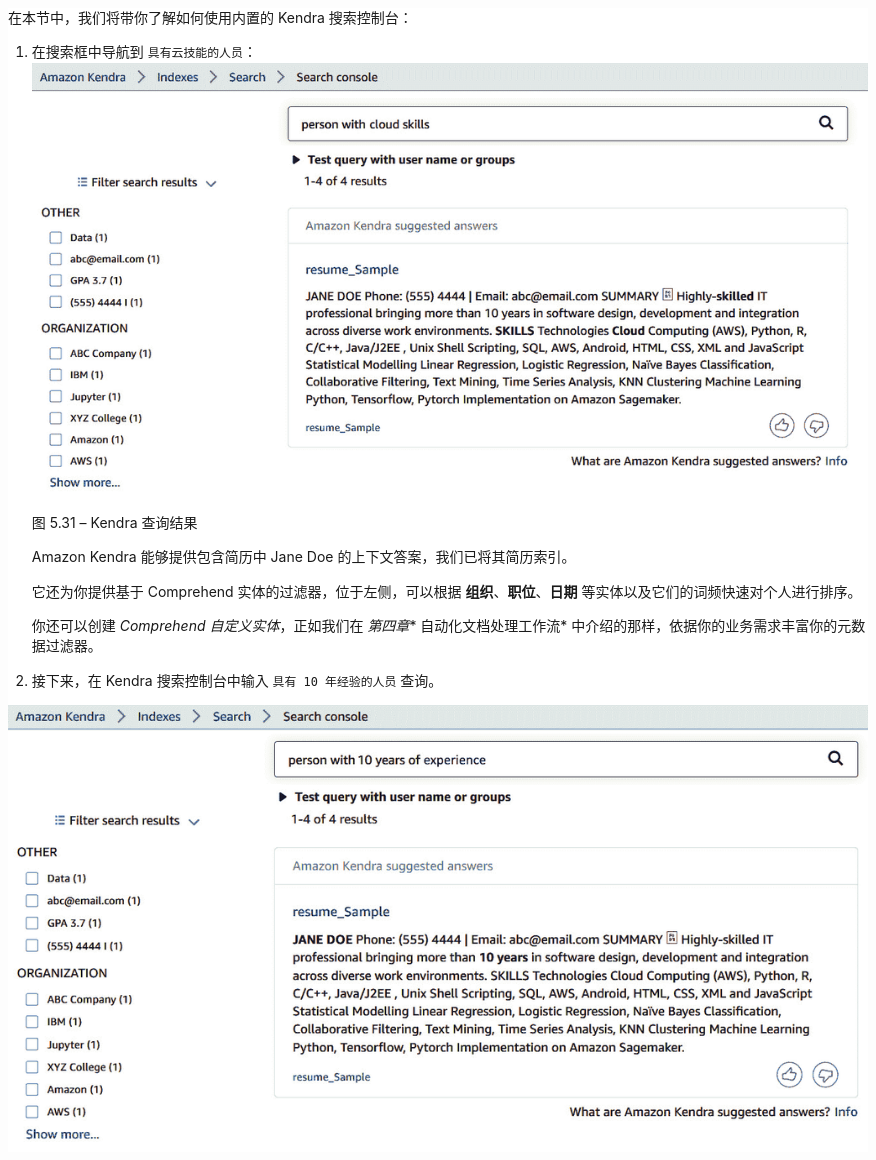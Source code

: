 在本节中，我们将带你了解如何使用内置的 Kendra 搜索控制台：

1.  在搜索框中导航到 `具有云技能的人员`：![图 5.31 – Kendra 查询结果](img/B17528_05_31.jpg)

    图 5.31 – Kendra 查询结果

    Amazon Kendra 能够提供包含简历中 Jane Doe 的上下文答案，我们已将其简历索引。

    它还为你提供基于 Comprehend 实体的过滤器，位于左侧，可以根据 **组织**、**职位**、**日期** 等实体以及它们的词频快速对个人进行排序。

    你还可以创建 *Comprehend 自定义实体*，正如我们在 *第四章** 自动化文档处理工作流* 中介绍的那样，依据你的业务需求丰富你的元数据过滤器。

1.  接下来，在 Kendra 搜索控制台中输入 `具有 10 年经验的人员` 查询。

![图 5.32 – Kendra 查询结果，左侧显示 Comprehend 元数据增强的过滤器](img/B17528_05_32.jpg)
---
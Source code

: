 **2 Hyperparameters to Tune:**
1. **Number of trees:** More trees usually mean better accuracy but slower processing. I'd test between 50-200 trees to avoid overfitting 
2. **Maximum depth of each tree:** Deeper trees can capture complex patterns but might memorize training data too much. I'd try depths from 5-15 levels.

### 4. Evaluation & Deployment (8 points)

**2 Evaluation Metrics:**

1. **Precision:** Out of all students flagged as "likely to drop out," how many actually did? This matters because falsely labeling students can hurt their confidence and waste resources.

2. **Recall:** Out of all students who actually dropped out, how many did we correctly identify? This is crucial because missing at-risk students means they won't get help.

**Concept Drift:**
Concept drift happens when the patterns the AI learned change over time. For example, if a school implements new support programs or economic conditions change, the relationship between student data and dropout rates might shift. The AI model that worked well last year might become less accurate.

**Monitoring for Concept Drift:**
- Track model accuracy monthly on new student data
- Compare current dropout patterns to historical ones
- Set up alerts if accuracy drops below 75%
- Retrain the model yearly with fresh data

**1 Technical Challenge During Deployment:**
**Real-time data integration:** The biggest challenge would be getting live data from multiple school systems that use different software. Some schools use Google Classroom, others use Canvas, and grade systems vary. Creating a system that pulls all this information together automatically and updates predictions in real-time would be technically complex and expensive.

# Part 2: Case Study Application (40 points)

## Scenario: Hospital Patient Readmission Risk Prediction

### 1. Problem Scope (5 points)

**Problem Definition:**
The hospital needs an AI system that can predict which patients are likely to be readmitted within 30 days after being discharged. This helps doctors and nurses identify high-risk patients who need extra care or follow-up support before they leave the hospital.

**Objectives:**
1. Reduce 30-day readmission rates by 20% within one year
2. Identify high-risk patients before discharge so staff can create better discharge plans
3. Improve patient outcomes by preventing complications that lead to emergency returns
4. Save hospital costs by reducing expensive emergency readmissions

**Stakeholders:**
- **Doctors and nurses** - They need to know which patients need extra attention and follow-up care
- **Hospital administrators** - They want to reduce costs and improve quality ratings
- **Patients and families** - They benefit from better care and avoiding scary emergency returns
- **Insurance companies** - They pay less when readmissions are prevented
---
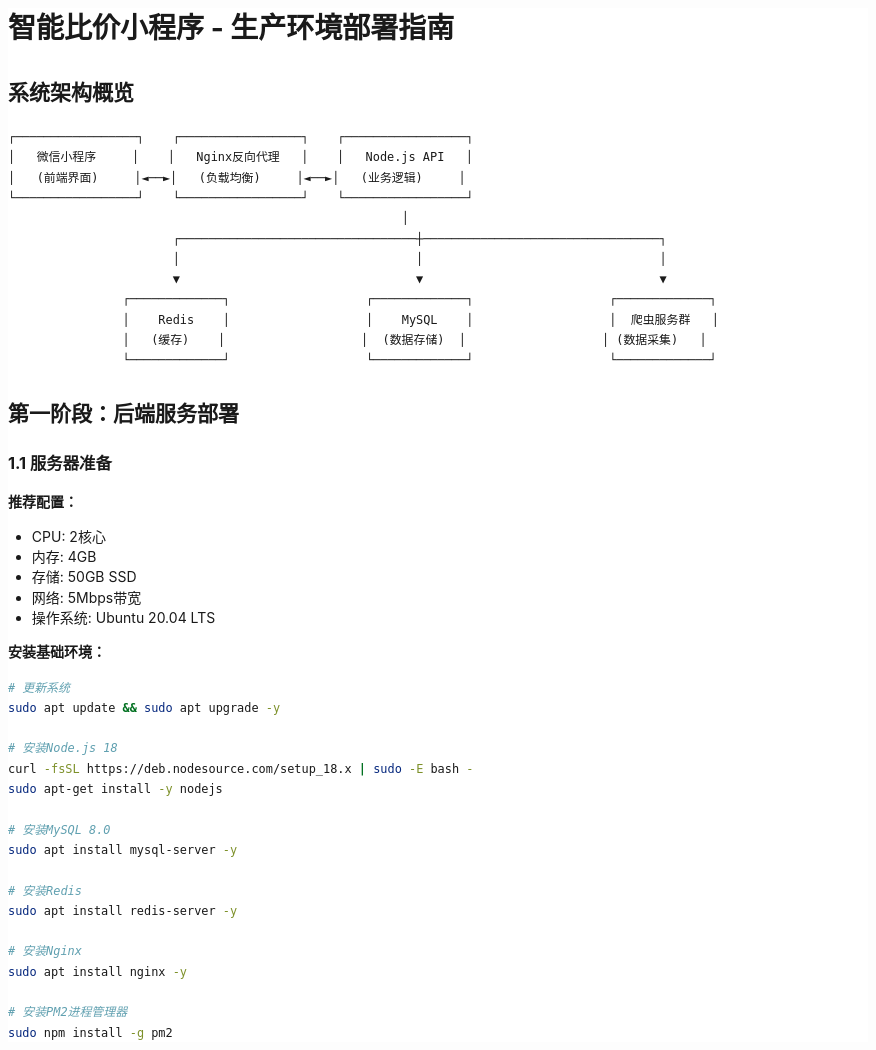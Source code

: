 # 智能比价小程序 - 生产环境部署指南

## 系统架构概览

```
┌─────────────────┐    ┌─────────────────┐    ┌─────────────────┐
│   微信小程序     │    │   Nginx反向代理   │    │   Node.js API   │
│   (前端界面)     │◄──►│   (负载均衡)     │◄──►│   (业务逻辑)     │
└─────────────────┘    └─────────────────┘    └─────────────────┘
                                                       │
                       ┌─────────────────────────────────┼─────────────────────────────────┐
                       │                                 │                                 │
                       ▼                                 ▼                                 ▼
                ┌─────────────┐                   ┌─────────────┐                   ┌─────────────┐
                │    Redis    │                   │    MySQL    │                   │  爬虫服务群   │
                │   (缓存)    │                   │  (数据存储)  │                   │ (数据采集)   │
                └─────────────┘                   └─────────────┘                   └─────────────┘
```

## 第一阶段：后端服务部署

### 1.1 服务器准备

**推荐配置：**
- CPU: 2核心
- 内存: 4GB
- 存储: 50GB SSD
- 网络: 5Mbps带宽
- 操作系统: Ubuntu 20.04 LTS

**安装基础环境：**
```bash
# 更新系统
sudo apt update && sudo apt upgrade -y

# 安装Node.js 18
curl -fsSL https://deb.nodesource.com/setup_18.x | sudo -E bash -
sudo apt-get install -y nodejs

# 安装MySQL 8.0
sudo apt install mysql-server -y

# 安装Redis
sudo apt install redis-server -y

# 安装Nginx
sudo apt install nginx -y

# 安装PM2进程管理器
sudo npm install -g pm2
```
---
■ Problem to work on ■
From the line that has "在本节中，我们将带你了解如何使用内置的 Kendra 搜索控制台：" through the line that has "查询结果，左侧显示 Comprehend 元数据增强的过滤器](img/B17528_05_32.jpg)", copy every line exactly as it appears above, and leave out all others.

■ Answer to this task ■
: 在本节中，我们将带你了解如何使用内置的 Kendra 搜索控制台：

1.  在搜索框中导航到 `具有云技能的人员`：![图 5.31 – Kendra 查询结果](img/B17528_05_31.jpg)

    图 5.31 – Kendra 查询结果

    Amazon Kendra 能够提供包含简历中 Jane Doe 的上下文答案，我们已将其简历索引。

    它还为你提供基于 Comprehend 实体的过滤器，位于左侧，可以根据 **组织**、**职位**、**日期** 等实体以及它们的词频快速对个人进行排序。

    你还可以创建 *Comprehend 自定义实体*，正如我们在 *第四章** 自动化文档处理工作流* 中介绍的那样，依据你的业务需求丰富你的元数据过滤器。

1.  接下来，在 Kendra 搜索控制台中输入 `具有 10 年经验的人员` 查询。

![图 5.32 – Kendra 查询结果，左侧显示 Comprehend 元数据增强的过滤器](img/B17528_05_32.jpg)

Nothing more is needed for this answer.